Chris and I kept in touch. I met him in person in Utah in 1994, and I visited him a couple of times in San Jose, meeting his charming wife and his many pets. We met at the Rotterdam Film Festival in 1996 (which started a five year run of me going back to the Netherlands once a year to watch twenty movies a week), and there he told me something along the lines of: "Jurie, you're a smart kid, I want you to be working on interactive storytelling in five years time." Since I'd missed my personal goal of making the Citizen Kane of interactive by age 26, I agreed.

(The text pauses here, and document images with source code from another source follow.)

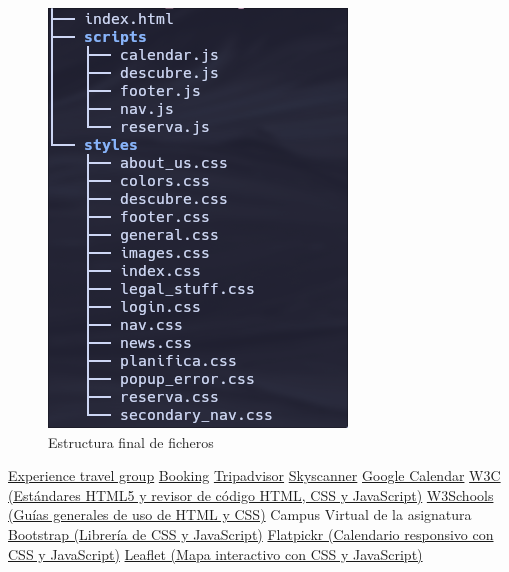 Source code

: \documentclass[11pt, a4paper]{book}
\begin{document}
\begin{figure} [h]
\begin{minipage}[c]{0.25\textwidth}
		\end{minipage}
		\begin{minipage}[c]{0.25\textwidth}
			\centering
			\includegraphics[width=\textwidth]{estructura_ficheros_final3.png}
		\end{minipage}
		\caption{Estructura final de ficheros}
	\end{figure}

	\begin{thebibliography}{9}
		 \href{https://experiencetravelgroup.com}{Experience travel group}
		 \href{https://booking.com}{Booking}
		 \href{https://tripadvisor.es}{Tripadvisor}
		 \href{https://skyscanner.es}{Skyscanner}
		 \href{https://calendar.google.com/calendar/u/0/r}{Google Calendar}
		 \href{https://html.spec.whatwg.org/multipage/}{W3C (Estándares HTML5 y revisor de código HTML, CSS y JavaScript)}
		 \href{https://www.w3schools.com/}{W3Schools (Guías generales de uso de HTML y CSS)} 
		 Campus Virtual de la asignatura
		 \href{https://getbootstrap.com/}{Bootstrap (Librería de CSS y JavaScript)}
		 \href{https://flatpickr.js.org/}{Flatpickr (Calendario responsivo con CSS y JavaScript)}
         \href{https://leafletjs.com/}{Leaflet (Mapa interactivo con CSS y JavaScript)}
	\end{thebibliography}
\end{document}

And I missed that new goal too. But interactive storytelling is basically what I've been wanting to do even before I started making games for a living, when I was a demo programmer in the late eighties. Chris's obstinacy and frustration are a more intense version of my own. Even though I took a safer, more circuitous route, pretty much every career decision I've taken was to get me closer to somehow being involved in interactive storytelling. I've seen my share of failures and frustrations, and yet, because I am apparently a stubborn, unreasonable optimist who won't take no for an answer, I keep going.
During all that time, there was always Chris's inspiring example. He has dedicated himself to this endeavor for a ridiculous amount of time, making a huge personal investment. Who was I to call myself stubborn compared to him? I never quite worked up the courage to take the big step and focus on interactive storytelling full time, instead of, ah ah, trying to change the system from within.
This is the first acknowledgment of the cost and the frustration I've seen from Chris (as well as the first acknowledgment that there is more than one way to skin this particular cat). Perhaps perversely, I think it's a good thing: it would have been bad if he had never shown this human side. Nevertheless, I hope it doesn't mark the end of his involvement in interactive (so far the signs are good.)
Like Chris, I think interactive storytelling can be done, it will be done, and it's terrifyingly hard. But why try doing something easy? I can't think of a more fascinating quest than trying to create a completely new artistic medium. Onwards!
Update: Robin has posted a bit more about this topic. She's better at the touchy-feely stuff than me:
So here's me fessing: reading his words really gave me pause. First
because… it's… Chris - who has always been a huge source of inspiration
(he is heavily quoted, for example, in the first chapter of my thesis).
Second because he has always seemed so…. incredibly, inhumanly stubborn
and focused - at times, despite his own best interest. Reading such a
frank account of his doubts and struggles was just… a bit disarming.
What she said.
And changing perceptions of the industry over time, that's a highly interesting topic of it's own.